What a terrible irony—in death, Golden Age star Debbie Reynolds is mostly being referred to as Carrie Fisher’s mother. Over the course of her forty-year career, Fisher never achieved the level of moviestardom that her mother enjoyed. On the other hand, Reynolds’ fatal stroke (at 84) just one day after Fisher succumbed to heart failure (at 60) is so very startling that I suspect the two will always find themselves linked in the public mind.

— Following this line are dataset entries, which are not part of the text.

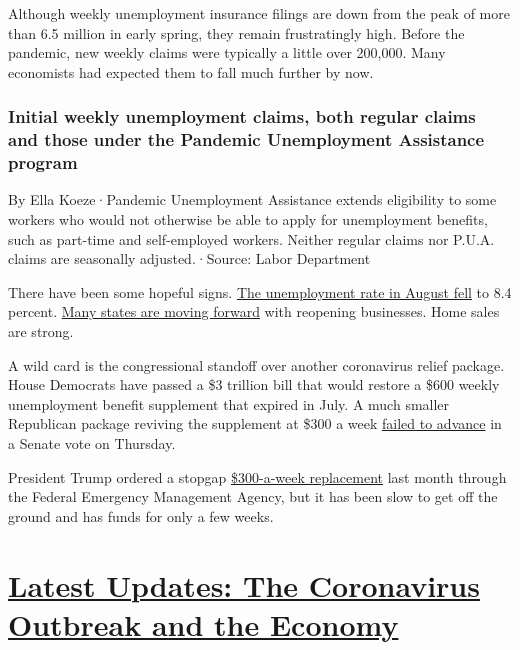 Although weekly unemployment insurance filings are down from the peak of
more than 6.5 million in early spring, they remain frustratingly high.
Before the pandemic, new weekly claims were typically a little over
200,000. Many economists had expected them to fall much further by now.

\hypertarget{initial-weekly-unemployment-claims-both-regular-claims-and-those-under-the-pandemic-unemployment-assistance-program}{%
\subsubsection{Initial weekly unemployment claims, both regular claims
and those under the Pandemic Unemployment Assistance
program}\label{initial-weekly-unemployment-claims-both-regular-claims-and-those-under-the-pandemic-unemployment-assistance-program}}

By Ella Koeze·Pandemic Unemployment Assistance extends eligibility to
some workers who would not otherwise be able to apply for unemployment
benefits, such as part-time and self-employed workers. Neither regular
claims nor P.U.A. claims are seasonally adjusted.·Source: Labor
Department

There have been some hopeful signs.
\href{https://www.nytimes3xbfgragh.onion/2020/09/04/business/economy/jobs-report.html}{The
unemployment rate in August fell} to 8.4 percent.
\href{https://www.nytimes3xbfgragh.onion/2020/09/09/nyregion/indoor-dining-coronavirus.html}{Many
states are moving forward} with reopening businesses. Home sales are
strong.

A wild card is the congressional standoff over another coronavirus
relief package. House Democrats have passed a \$3 trillion bill that
would restore a \$600 weekly unemployment benefit supplement that
expired in July. A much smaller Republican package reviving the
supplement at \$300 a week
\href{https://www.nytimes3xbfgragh.onion/2020/09/10/world/covid-19-coronavirus.html\#link-3c53e6c9}{failed
to advance} in a Senate vote on Thursday.

President Trump ordered a stopgap
\href{https://www.nytimes3xbfgragh.onion/article/stimulus-unemployment-payment-benefit.html}{\$300-a-week
replacement} last month through the Federal Emergency Management Agency,
but it has been slow to get off the ground and has funds for only a few
weeks.

\hypertarget{latest-updates-the-coronavirus-outbreak-and-the-economy}{%
\section{\texorpdfstring{\href{https://www.nytimes3xbfgragh.onion/live/2020/09/11/business/stock-market-today-coronavirus?action=click\&pgtype=Article\&state=default\&region=MAIN_CONTENT_1\&context=storylines_live_updates}{Latest
Updates: The Coronavirus Outbreak and the
Economy}}{Latest Updates: The Coronavirus Outbreak and the Economy}}\label{latest-updates-the-coronavirus-outbreak-and-the-economy}}

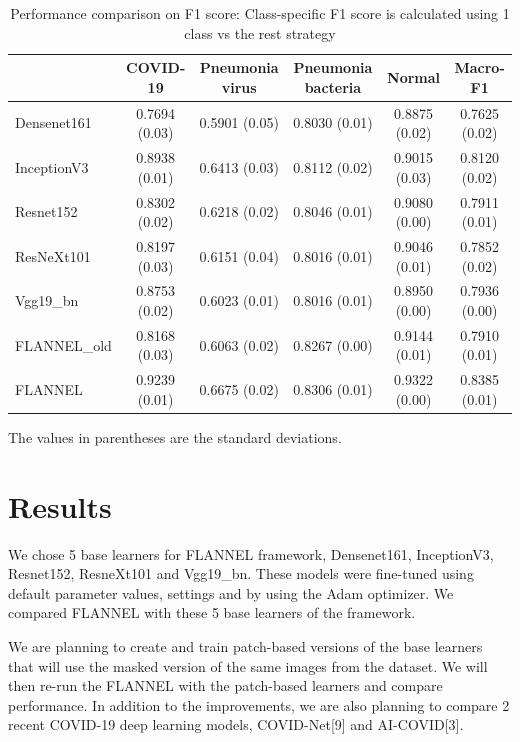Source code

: \documentclass{sigkddExp}
\begin{document}
\begin{table}
    \centering
    \caption{Performance comparison on F1 score: Class-specific F1 score is calculated using 1 class vs the rest strategy}
    \label{table:resultstats}
    \begin{tabular}{ lccccc } \hline
                     & COVID-19      & Pneumonia virus & Pneumonia bacteria & Normal        & Macro-F1      \\ \hline

        Densenet161  & 0.7694 (0.03) & 0.5901 (0.05)   & 0.8030 (0.01)      & 0.8875 (0.02) & 0.7625 (0.02) \\
        InceptionV3  & 0.8938 (0.01) & 0.6413 (0.03)   & 0.8112 (0.02)      & 0.9015 (0.03) & 0.8120 (0.02) \\
        Resnet152    & 0.8302 (0.02) & 0.6218 (0.02)   & 0.8046 (0.01)      & 0.9080 (0.00) & 0.7911 (0.01) \\
        ResNeXt101   & 0.8197 (0.03) & 0.6151 (0.04)   & 0.8016 (0.01)      & 0.9046 (0.01) & 0.7852 (0.02) \\
        Vgg19\_bn    & 0.8753 (0.02) & 0.6023 (0.01)   & 0.8016 (0.01)      & 0.8950 (0.00) & 0.7936 (0.00) \\
        FLANNEL\_old & 0.8168 (0.03) & 0.6063 (0.02)   & 0.8267 (0.00)      & 0.9144 (0.01) & 0.7910 (0.01) \\
        FLANNEL      & 0.9239 (0.01) & 0.6675 (0.02)   & 0.8306 (0.01)      & 0.9322 (0.00) & 0.8385 (0.01) \\ \hline
    \end{tabular}\par
    \bigskip
    The values in parentheses are the standard deviations.
\end{table}

\section{Results}

We chose 5 base learners for FLANNEL framework, Densenet161, InceptionV3,
Resnet152, ResneXt101 and Vgg19\_bn. These models were fine-tuned using default
parameter values, settings and by using the Adam optimizer. We compared FLANNEL
with these 5 base learners of the framework.

We are planning to create and train patch-based versions of the base learners
that will use the masked version of the same images from the dataset. We will
then re-run the FLANNEL with the patch-based learners and compare performance.
In addition to the improvements, we are  also planning to compare 2 recent
COVID-19 deep learning models, COVID-Net[9] and AI-COVID[3].
\end{document}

It was not always so. Back in 1952 the barely 20-year-old Reynolds was the toast of the town after nabbing the ingénue role in Singin’ in the Rain. The part of Kathy Selden, a pert chorus girl in the early days of talkies, required her to sing (something she was good at) and dance (something she was not). To keep up with expert hoofers Donald O’Connor and Gene Kelly, she was coached by Kelly, a stern taskmaster. So grueling were their practice sessions that it’s remarkable she looks so carefree in numbers like “Good Morning.” (One charming bit of trivia: as part of the story, Reynolds’ low, sweet speaking voice replaces the shrill and nasal on-camera enunciations of Lina Lamont, the screen diva played by Jean Hagen. The problem was that Reynolds’ slight Texas twang lacked the elegant sound the script required. So Hagen herself was called upon to dub in the lines, using her own natural register rather than Lina Lamont’s unforgettable squawk. Got that?)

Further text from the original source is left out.